Publication year - 1977
Publication title -
scandinavian journal of immunology
Language(s) - English
Resource type - Journals
SCImago Journal Rank - 0.934
H-Index - 88
eISSN - 1365-3083
pISSN - 0300-9475
DOI - 10.1111/j.1365-3083.1977.tb02117.x
Subject(s) - immunogen , cytotoxic t cell , in vitro , biology , gene , antigen , gene product , virus , cytotoxicity , microbiology and biotechnology , chemistry , virology , genetics , gene expression , antibody , monoclonal antibody
Evidence has been gathered which supports the notion that two distinct but interacting mechanisms, controlled by loci mapping within the H‐2 complex, influence Friend murine leukemia virus (FV) disease.

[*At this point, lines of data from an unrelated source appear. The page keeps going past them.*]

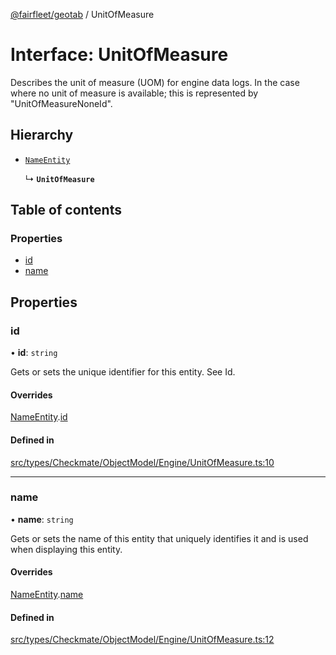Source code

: [@fairfleet/geotab](../README.md) / UnitOfMeasure

# Interface: UnitOfMeasure

Describes the unit of measure (UOM) for engine data logs. In the case where no unit of measure is available; this is represented by "UnitOfMeasureNoneId".

## Hierarchy

- [`NameEntity`](NameEntity.md)

  ↳ **`UnitOfMeasure`**

## Table of contents

### Properties

- [id](UnitOfMeasure.md#id)
- [name](UnitOfMeasure.md#name)

## Properties

### id

• **id**: `string`

Gets or sets the unique identifier for this entity. See Id.

#### Overrides

[NameEntity](NameEntity.md).[id](NameEntity.md#id)

#### Defined in

[src/types/Checkmate/ObjectModel/Engine/UnitOfMeasure.ts:10](https://github.com/fairfleet/geotab/blob/d57d931/src/types/Checkmate/ObjectModel/Engine/UnitOfMeasure.ts#L10)

___

### name

• **name**: `string`

Gets or sets the name of this entity that uniquely identifies it and is used when displaying this entity.

#### Overrides

[NameEntity](NameEntity.md).[name](NameEntity.md#name)

#### Defined in

[src/types/Checkmate/ObjectModel/Engine/UnitOfMeasure.ts:12](https://github.com/fairfleet/geotab/blob/d57d931/src/types/Checkmate/ObjectModel/Engine/UnitOfMeasure.ts#L12)

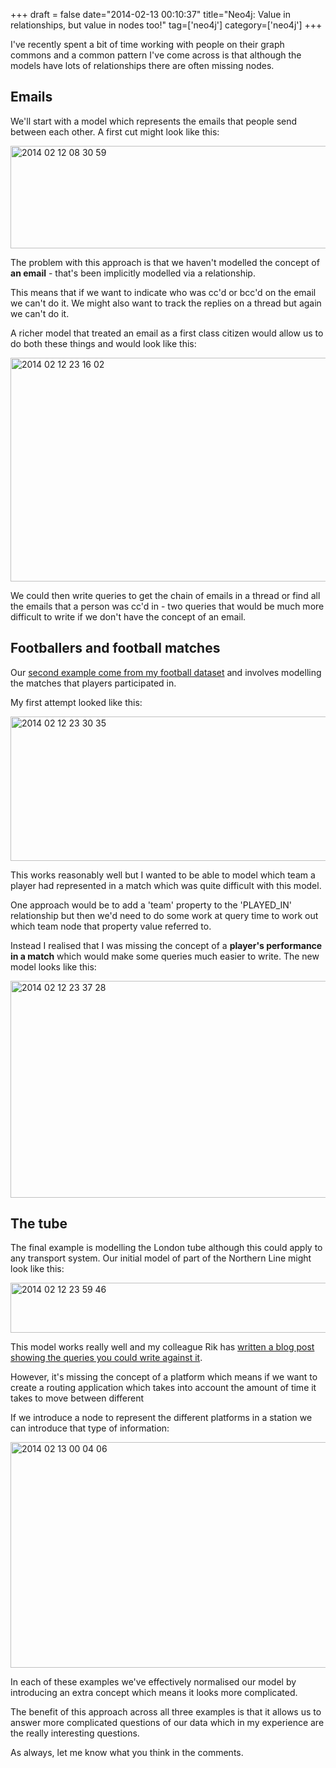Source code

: +++
draft = false
date="2014-02-13 00:10:37"
title="Neo4j: Value in relationships, but value in nodes too!"
tag=['neo4j']
category=['neo4j']
+++

<p>I've recently spent a bit of time working with people on their graph commons and a common pattern I've come across is that although the  models have lots of relationships there are often missing nodes.</p>


<h2>Emails</h2>

<p>We'll start with a model which represents the emails that people send between each other. A first cut might look like this:</p>


<div>
<img src="{{<siteurl>}}/uploads/2014/02/2014-02-12_08-30-59.png" alt="2014 02 12 08 30 59" title="2014-02-12_08-30-59.png" border="0" width="600" height="164" />
</div>

<p>The problem with this approach is that we haven't modelled the concept of <strong>an email</strong> - that's been implicitly modelled via a relationship.</p>
 

<p>This means that if we want to indicate who was cc'd or bcc'd on the email we can't do it. We might also want to track the replies on a thread but again we can't do it.</p>


<p>A richer model that treated an email as a first class citizen would allow us to do both these things and would look like this:</p>


<div>

<img src="{{<siteurl>}}/uploads/2014/02/2014-02-12_23-16-02.png" alt="2014 02 12 23 16 02" title="2014-02-12_23-16-02.png" border="0" width="600" height="358" /></div>

<p>We could then write queries to get the chain of emails in a thread or find all the emails that a person was cc'd in - two queries that would be much more difficult to write if we don't have the concept of an email.</p>


<h2>Footballers and football matches</h2>

<p>Our <a href="http://www.markhneedham.com/blog/2013/10/22/neo4j-modelling-hyper-edges-in-a-property-graph/">second example come from my football dataset</a> and involves modelling the matches that players participated in.</p>


<p>My first attempt looked like this:</p>


<div>
<img src="{{<siteurl>}}/uploads/2014/02/2014-02-12_23-30-35.png" alt="2014 02 12 23 30 35" title="2014-02-12_23-30-35.png" border="0" width="600" height="231" /></div>

<p>This works reasonably well but I wanted to be able to model which team a player had represented in a match which was quite difficult with this model.</p>
 

<p>One approach would be to add a 'team' property to the 'PLAYED_IN' relationship but then we'd need to do some work at query time to work out which team node that property value referred to.</p>


<p>Instead I realised that I was missing the concept of a <strong>player's performance in a match</strong> which would make some queries much easier to write. The new model looks like this:</p>


<div>
<img src="{{<siteurl>}}/uploads/2014/02/2014-02-12_23-37-28.png" alt="2014 02 12 23 37 28" title="2014-02-12_23-37-28.png" border="0" width="600" height="347" />
</div>

<h2>The tube</h2>

<p>The final example is modelling the London tube although this could apply to any transport system. Our initial model of part of the Northern Line might look like this:</p>


<div>

<img src="{{<siteurl>}}/uploads/2014/02/2014-02-12_23-59-46.png" alt="2014 02 12 23 59 46" title="2014-02-12_23-59-46.png" border="0" width="600" height="80" /></div>

<p>This model works really well and my colleague Rik has <a href="http://blog.bruggen.com/2013/11/meet-this-tubular-graph.html">written a blog post showing the queries you could write against it</a>.</p>


<p>However, it's missing the concept of a platform which means if we want to create a routing application which takes into account the amount of time it takes to move between different </p>


<p>If we introduce a node to represent the different platforms in a station we can introduce that type of information:</p>


<div>
<img src="{{<siteurl>}}/uploads/2014/02/2014-02-13_00-04-06.png" alt="2014 02 13 00 04 06" title="2014-02-13_00-04-06.png" border="0" width="600" height="361" /></div>

<p>In each of these examples we've effectively normalised our model by introducing an extra concept which means it looks more complicated.</p>


<p>The benefit of this approach across all three examples is that it allows us to answer more complicated questions of our data which in my experience are the really interesting questions.</p>


<p>As always, let me know what you think in the comments.</p>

One mechanism, controlled by a gene mapping in or close to H‐2D, influences the capacity of the H‐2D gene product to form molecular complexes with FV molecules in the plasma membrane of infected cells. Formation of a complex appears to provide a target antigen for syngeneic cytotoxic T‐lymphocytes, to cause co‐capping of FV and H‐2D antigens, to permit the selective inclusion of H‐2D b molecules into progeny Friend virions, to influence the long‐term maintenance of virus production in vitro and, in conjunction with the second mechanism, to stimulate the generation of cytotoxic T‐lymphocytes. This second mechanism is controlled by a gene in the H‐2K or H‐2I region, and, in the presence of an H‐2/FV molecular complex immunogen, influences the generation of H‐2 restricted cytotoxic T‐lymphocytes and the rate of rejection of syngeneic FV‐induced tumor cells.